◆ **WHAT YOU ARE ASKED TO DO**
When you reach the line containing "### isVideo: boolean" in the data below, begin returning lines exactly as written, and stop once the line containing "The four parts" has been returned.

◆ **DATASET EXTRACT**
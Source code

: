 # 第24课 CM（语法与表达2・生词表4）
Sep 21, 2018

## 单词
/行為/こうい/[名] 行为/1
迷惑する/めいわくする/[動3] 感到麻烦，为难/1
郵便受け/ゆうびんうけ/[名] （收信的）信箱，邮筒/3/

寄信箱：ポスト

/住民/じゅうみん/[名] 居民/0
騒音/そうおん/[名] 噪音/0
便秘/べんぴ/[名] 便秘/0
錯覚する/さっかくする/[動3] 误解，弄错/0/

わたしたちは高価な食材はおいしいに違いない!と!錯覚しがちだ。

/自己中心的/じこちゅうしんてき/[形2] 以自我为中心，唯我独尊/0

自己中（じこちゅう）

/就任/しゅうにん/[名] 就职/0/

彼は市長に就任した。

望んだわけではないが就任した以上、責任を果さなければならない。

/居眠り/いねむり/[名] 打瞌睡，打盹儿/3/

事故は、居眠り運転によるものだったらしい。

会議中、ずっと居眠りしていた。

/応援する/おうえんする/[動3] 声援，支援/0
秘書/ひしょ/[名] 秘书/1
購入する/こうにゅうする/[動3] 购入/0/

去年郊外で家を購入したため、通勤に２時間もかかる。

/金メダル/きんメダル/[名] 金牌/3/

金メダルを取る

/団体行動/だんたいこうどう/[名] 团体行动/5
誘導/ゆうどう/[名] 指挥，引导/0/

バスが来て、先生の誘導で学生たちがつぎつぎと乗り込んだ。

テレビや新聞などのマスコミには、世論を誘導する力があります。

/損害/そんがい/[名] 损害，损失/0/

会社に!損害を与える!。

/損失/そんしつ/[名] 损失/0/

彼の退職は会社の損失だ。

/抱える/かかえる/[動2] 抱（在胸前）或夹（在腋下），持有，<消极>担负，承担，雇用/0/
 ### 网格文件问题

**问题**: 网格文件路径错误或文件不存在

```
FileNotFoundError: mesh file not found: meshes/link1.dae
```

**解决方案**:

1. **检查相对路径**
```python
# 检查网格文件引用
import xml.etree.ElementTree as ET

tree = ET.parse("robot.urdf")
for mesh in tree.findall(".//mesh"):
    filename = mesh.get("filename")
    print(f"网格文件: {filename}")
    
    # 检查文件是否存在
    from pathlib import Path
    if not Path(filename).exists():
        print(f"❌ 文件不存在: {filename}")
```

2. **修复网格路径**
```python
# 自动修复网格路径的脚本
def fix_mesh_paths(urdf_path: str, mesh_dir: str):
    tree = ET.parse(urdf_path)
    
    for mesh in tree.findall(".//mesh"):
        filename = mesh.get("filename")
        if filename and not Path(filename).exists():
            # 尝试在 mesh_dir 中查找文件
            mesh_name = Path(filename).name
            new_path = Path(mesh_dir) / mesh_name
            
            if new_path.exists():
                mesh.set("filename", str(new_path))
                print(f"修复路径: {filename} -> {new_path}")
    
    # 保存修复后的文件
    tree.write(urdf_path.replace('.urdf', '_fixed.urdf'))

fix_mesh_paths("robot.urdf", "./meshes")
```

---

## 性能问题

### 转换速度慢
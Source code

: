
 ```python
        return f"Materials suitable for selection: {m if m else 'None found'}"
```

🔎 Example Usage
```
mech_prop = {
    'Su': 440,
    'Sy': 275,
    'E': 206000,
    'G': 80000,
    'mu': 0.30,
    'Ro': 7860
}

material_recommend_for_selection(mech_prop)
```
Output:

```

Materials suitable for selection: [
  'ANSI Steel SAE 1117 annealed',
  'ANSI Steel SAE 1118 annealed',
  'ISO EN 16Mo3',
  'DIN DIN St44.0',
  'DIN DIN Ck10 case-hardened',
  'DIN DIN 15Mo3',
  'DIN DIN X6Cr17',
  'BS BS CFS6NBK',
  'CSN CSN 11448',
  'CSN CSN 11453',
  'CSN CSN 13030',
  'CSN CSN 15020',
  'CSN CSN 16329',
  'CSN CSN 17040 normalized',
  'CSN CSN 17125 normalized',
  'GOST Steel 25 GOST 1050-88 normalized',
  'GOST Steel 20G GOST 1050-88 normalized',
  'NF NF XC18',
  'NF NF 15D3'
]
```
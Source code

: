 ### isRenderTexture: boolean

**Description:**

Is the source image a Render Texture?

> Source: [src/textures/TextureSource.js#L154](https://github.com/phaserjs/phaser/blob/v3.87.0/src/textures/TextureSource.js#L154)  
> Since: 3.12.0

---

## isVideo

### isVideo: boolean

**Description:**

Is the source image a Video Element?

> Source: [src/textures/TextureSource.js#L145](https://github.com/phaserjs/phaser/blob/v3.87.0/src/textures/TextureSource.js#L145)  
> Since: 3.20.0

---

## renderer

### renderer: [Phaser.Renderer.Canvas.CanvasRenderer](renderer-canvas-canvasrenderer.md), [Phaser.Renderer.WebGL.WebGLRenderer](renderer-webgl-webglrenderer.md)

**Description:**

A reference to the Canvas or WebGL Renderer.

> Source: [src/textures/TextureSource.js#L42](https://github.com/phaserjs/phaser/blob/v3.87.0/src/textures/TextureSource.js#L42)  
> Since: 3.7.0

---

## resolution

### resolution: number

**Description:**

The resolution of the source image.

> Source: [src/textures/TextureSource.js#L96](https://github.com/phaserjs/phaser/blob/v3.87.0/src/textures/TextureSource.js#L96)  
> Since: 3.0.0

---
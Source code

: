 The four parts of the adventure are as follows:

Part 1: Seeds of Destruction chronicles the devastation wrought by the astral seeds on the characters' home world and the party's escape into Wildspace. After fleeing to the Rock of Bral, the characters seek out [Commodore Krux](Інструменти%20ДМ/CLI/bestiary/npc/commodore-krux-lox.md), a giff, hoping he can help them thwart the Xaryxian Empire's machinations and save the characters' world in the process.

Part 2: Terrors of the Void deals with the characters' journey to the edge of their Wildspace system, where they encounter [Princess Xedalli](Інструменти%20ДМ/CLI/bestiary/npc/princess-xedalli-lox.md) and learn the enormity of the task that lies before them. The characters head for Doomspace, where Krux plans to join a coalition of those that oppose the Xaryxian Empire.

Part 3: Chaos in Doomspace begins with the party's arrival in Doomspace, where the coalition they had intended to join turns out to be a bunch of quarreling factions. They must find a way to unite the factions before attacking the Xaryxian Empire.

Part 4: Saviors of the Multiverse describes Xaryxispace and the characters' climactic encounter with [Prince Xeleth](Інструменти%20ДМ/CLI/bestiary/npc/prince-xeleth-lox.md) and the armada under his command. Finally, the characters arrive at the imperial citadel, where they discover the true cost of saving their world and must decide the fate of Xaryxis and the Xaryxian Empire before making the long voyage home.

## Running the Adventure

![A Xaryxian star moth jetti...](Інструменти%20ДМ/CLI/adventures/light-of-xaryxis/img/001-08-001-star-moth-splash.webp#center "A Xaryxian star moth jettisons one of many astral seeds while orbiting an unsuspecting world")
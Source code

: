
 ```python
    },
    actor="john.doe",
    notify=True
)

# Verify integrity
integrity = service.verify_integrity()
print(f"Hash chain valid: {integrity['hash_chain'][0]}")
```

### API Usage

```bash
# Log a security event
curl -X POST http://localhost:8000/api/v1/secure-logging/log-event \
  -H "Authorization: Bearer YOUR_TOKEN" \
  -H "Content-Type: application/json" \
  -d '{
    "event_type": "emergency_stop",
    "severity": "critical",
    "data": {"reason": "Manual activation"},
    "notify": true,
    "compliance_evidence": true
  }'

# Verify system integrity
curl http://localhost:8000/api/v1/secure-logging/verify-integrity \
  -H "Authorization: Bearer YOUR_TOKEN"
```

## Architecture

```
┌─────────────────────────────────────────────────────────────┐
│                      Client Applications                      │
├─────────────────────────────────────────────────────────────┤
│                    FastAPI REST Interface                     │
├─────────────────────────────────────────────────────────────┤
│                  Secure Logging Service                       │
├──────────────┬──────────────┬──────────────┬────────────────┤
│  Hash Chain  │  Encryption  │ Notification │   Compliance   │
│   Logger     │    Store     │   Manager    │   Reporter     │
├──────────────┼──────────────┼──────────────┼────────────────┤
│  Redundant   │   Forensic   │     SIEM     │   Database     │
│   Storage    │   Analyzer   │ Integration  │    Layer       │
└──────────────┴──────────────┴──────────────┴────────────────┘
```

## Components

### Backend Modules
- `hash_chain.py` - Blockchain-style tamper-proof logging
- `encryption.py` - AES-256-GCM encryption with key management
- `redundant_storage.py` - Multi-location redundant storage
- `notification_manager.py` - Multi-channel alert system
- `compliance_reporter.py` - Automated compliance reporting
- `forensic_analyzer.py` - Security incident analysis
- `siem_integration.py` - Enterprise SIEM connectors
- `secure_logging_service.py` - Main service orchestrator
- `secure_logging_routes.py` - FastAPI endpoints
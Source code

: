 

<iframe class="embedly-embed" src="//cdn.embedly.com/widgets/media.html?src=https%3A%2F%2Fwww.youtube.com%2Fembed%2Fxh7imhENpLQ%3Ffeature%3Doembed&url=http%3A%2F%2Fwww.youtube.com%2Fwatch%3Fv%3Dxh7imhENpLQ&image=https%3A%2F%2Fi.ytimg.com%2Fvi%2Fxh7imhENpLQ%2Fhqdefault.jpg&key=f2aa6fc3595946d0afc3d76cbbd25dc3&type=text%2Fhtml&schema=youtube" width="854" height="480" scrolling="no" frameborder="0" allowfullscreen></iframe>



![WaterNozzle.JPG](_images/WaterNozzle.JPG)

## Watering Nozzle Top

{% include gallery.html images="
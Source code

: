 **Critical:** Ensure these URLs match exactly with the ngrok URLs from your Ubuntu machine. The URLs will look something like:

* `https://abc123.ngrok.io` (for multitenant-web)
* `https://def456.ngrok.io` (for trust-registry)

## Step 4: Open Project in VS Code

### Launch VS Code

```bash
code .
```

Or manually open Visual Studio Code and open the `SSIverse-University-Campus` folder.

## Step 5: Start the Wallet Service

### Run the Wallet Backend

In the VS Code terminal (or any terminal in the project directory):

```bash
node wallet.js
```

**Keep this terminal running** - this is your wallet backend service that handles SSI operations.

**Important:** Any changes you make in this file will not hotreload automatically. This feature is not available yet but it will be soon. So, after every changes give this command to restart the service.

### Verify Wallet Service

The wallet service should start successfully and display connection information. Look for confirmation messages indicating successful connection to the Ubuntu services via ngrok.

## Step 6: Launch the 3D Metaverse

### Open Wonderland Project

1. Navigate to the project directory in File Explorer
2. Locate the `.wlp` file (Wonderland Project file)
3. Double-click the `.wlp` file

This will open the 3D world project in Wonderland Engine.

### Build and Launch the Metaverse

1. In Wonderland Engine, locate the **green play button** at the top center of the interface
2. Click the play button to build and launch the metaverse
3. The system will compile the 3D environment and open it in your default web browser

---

◆ **SOLUTION TO THIS EXERCISE**
### isVideo: boolean

**Description:**

Is the source image a Video Element?

> Source: [src/textures/TextureSource.js#L145](https://github.com/phaserjs/phaser/blob/v3.87.0/src/textures/TextureSource.js#L145)  
> Since: 3.20.0

---

## renderer

### renderer: [Phaser.Renderer.Canvas.CanvasRenderer](renderer-canvas-canvasrenderer.md), [Phaser.Renderer.WebGL.WebGLRenderer](renderer-webgl-webglrenderer.md)

**Description:**

A reference to the Canvas or WebGL Renderer.

> Source: [src/textures/TextureSource.js#L42](https://github.com/phaserjs/phaser/blob/v3.87.0/src/textures/TextureSource.js#L42)  
> Since: 3.7.0

---

## resolution

### resolution: number

**Description:**

The resolution of the source image.

> Source: [src/textures/TextureSource.js#L96](https://github.com/phaserjs/phaser/blob/v3.87.0/src/textures/TextureSource.js#L96)  
> Since: 3.0.0

---
Source code

: The four parts of the adventure are as follows:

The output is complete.